**Task instructions**
The answer should be a faithful retyping of the records that follow, pictures excluded.

**Exercise materials**
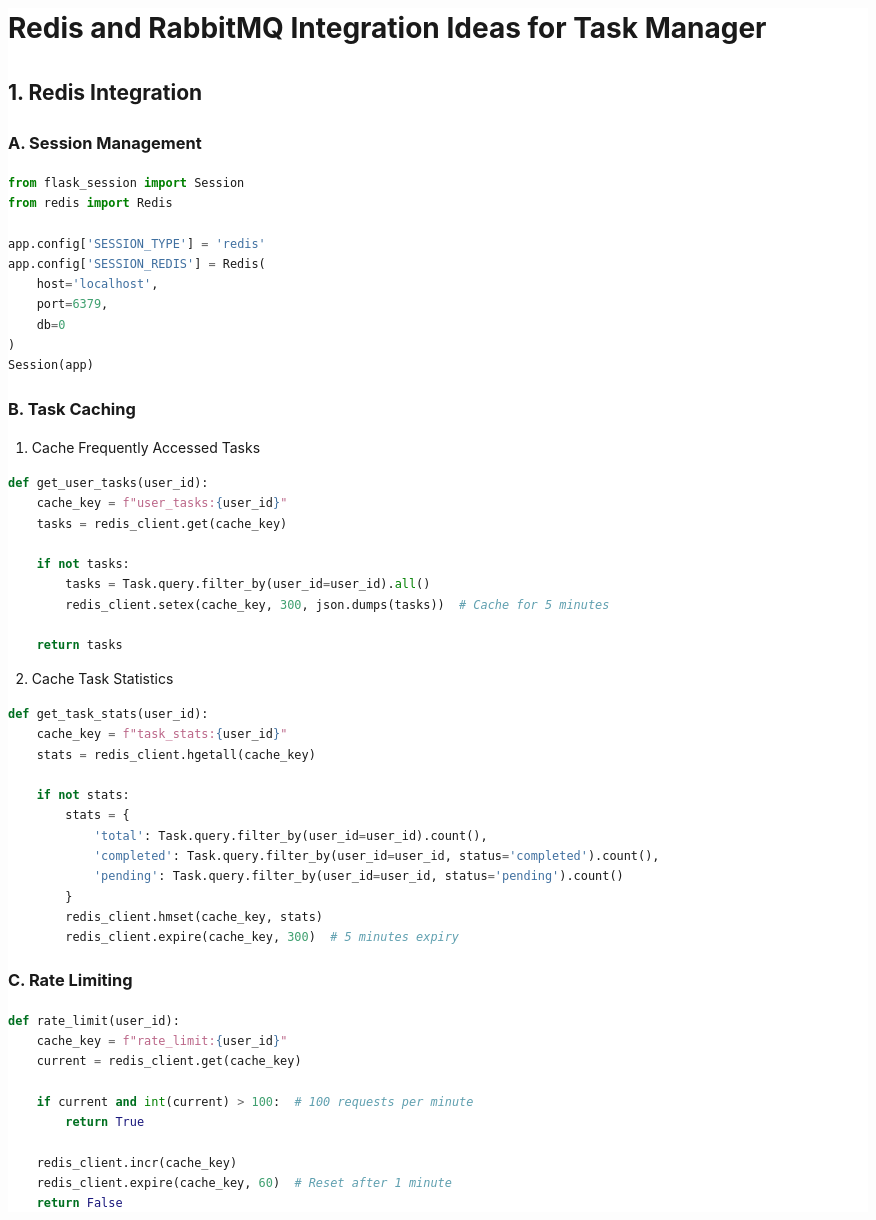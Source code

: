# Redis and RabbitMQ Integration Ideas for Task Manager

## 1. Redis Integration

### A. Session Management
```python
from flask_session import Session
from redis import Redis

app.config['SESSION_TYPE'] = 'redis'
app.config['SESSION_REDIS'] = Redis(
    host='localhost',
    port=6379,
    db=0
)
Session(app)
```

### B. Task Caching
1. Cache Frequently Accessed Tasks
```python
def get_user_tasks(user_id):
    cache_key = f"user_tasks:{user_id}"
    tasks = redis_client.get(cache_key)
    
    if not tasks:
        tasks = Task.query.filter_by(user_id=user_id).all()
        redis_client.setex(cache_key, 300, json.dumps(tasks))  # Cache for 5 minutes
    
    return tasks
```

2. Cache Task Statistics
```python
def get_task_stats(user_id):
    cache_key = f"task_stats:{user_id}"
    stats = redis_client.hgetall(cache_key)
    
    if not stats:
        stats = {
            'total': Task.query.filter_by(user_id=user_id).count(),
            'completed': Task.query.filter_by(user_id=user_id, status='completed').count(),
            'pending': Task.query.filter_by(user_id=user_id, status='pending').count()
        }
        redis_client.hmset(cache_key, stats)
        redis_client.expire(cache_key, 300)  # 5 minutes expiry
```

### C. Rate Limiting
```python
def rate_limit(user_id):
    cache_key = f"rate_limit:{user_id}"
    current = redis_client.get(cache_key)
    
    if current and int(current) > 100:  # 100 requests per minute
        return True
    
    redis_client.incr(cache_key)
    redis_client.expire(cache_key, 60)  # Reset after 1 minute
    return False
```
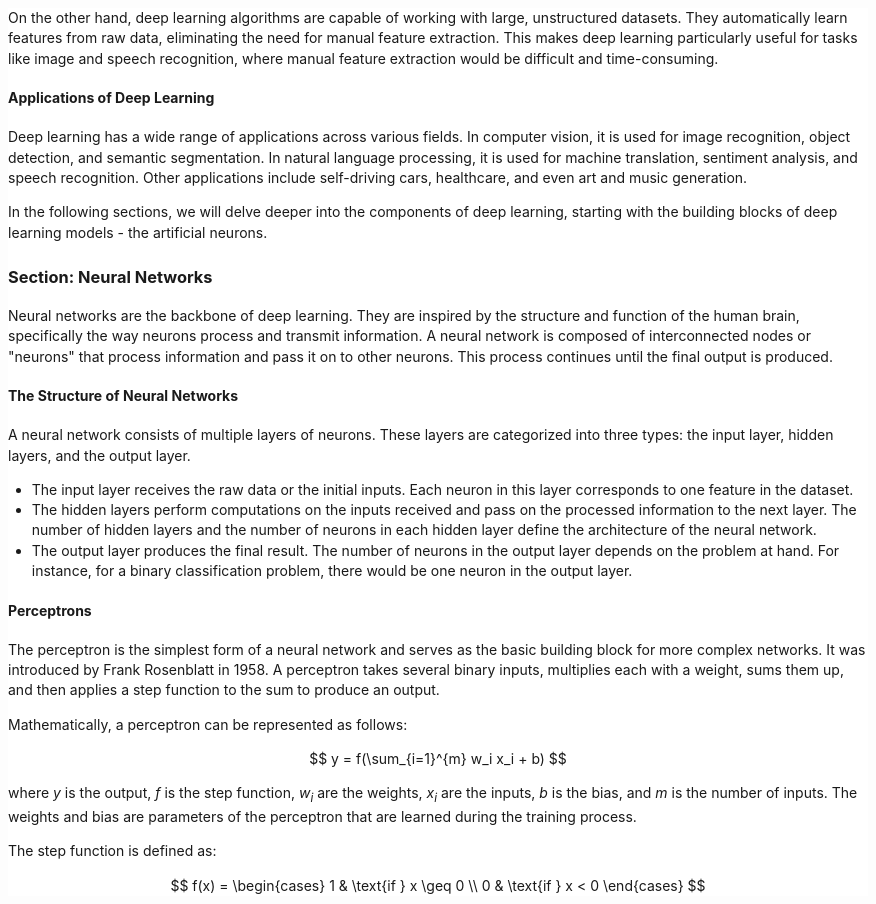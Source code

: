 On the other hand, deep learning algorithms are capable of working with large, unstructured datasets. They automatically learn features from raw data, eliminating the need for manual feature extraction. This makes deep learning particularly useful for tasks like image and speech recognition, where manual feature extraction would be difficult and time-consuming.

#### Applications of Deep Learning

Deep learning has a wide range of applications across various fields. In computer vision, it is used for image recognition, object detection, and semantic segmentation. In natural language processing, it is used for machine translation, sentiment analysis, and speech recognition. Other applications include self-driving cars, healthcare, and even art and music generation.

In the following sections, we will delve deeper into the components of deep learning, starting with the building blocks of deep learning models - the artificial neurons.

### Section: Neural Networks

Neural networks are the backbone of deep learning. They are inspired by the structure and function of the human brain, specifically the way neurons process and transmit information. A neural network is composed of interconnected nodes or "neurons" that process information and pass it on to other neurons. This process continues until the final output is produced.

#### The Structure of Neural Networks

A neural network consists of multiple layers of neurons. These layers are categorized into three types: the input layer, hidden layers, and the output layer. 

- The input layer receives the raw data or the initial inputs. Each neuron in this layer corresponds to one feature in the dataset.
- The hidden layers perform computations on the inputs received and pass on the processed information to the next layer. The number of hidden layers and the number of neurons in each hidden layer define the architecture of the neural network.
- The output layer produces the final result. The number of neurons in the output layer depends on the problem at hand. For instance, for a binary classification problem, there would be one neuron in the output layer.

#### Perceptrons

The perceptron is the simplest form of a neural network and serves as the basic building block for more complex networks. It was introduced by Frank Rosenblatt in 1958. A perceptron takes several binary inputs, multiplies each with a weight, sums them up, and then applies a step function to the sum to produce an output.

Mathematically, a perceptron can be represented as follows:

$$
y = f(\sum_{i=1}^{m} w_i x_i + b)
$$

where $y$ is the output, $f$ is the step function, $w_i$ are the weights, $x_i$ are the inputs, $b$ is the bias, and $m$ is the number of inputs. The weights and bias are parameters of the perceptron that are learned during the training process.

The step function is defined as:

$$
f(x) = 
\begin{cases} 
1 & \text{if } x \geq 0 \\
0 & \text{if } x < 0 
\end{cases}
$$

**Written answer**
Source code

:# Redis and RabbitMQ Integration Ideas for Task Manager

## 1. Redis Integration

### A. Session Management
```python
from flask_session import Session
from redis import Redis

app.config['SESSION_TYPE'] = 'redis'
app.config['SESSION_REDIS'] = Redis(
    host='localhost',
    port=6379,
    db=0
)
Session(app)
```

### B. Task Caching
1. Cache Frequently Accessed Tasks
```python
def get_user_tasks(user_id):
    cache_key = f"user_tasks:{user_id}"
    tasks = redis_client.get(cache_key)
    
    if not tasks:
        tasks = Task.query.filter_by(user_id=user_id).all()
        redis_client.setex(cache_key, 300, json.dumps(tasks))  # Cache for 5 minutes
    
    return tasks
```

2. Cache Task Statistics
```python
def get_task_stats(user_id):
    cache_key = f"task_stats:{user_id}"
    stats = redis_client.hgetall(cache_key)
    
    if not stats:
        stats = {
            'total': Task.query.filter_by(user_id=user_id).count(),
            'completed': Task.query.filter_by(user_id=user_id, status='completed').count(),
            'pending': Task.query.filter_by(user_id=user_id, status='pending').count()
        }
        redis_client.hmset(cache_key, stats)
        redis_client.expire(cache_key, 300)  # 5 minutes expiry
```

### C. Rate Limiting
```python
def rate_limit(user_id):
    cache_key = f"rate_limit:{user_id}"
    current = redis_client.get(cache_key)
    
    if current and int(current) > 100:  # 100 requests per minute
        return True
    
    redis_client.incr(cache_key)
    redis_client.expire(cache_key, 60)  # Reset after 1 minute
    return False
```
Source code

: On the other hand, deep learning algorithms are capable of working with large, unstructured datasets. They automatically learn features from raw data, eliminating the need for manual feature extraction. This makes deep learning particularly useful for tasks like image and speech recognition, where manual feature extraction would be difficult and time-consuming.

#### Applications of Deep Learning

Deep learning has a wide range of applications across various fields. In computer vision, it is used for image recognition, object detection, and semantic segmentation. In natural language processing, it is used for machine translation, sentiment analysis, and speech recognition. Other applications include self-driving cars, healthcare, and even art and music generation.

In the following sections, we will delve deeper into the components of deep learning, starting with the building blocks of deep learning models - the artificial neurons.

### Section: Neural Networks

Neural networks are the backbone of deep learning. They are inspired by the structure and function of the human brain, specifically the way neurons process and transmit information. A neural network is composed of interconnected nodes or "neurons" that process information and pass it on to other neurons. This process continues until the final output is produced.

#### The Structure of Neural Networks

A neural network consists of multiple layers of neurons. These layers are categorized into three types: the input layer, hidden layers, and the output layer. 

- The input layer receives the raw data or the initial inputs. Each neuron in this layer corresponds to one feature in the dataset.
- The hidden layers perform computations on the inputs received and pass on the processed information to the next layer. The number of hidden layers and the number of neurons in each hidden layer define the architecture of the neural network.
- The output layer produces the final result. The number of neurons in the output layer depends on the problem at hand. For instance, for a binary classification problem, there would be one neuron in the output layer.

#### Perceptrons

The perceptron is the simplest form of a neural network and serves as the basic building block for more complex networks. It was introduced by Frank Rosenblatt in 1958. A perceptron takes several binary inputs, multiplies each with a weight, sums them up, and then applies a step function to the sum to produce an output.

Mathematically, a perceptron can be represented as follows:

$$
y = f(\sum_{i=1}^{m} w_i x_i + b)
$$

where $y$ is the output, $f$ is the step function, $w_i$ are the weights, $x_i$ are the inputs, $b$ is the bias, and $m$ is the number of inputs. The weights and bias are parameters of the perceptron that are learned during the training process.

The step function is defined as:

$$
f(x) = 
\begin{cases} 
1 & \text{if } x \geq 0 \\
0 & \text{if } x < 0 
\end{cases}
$$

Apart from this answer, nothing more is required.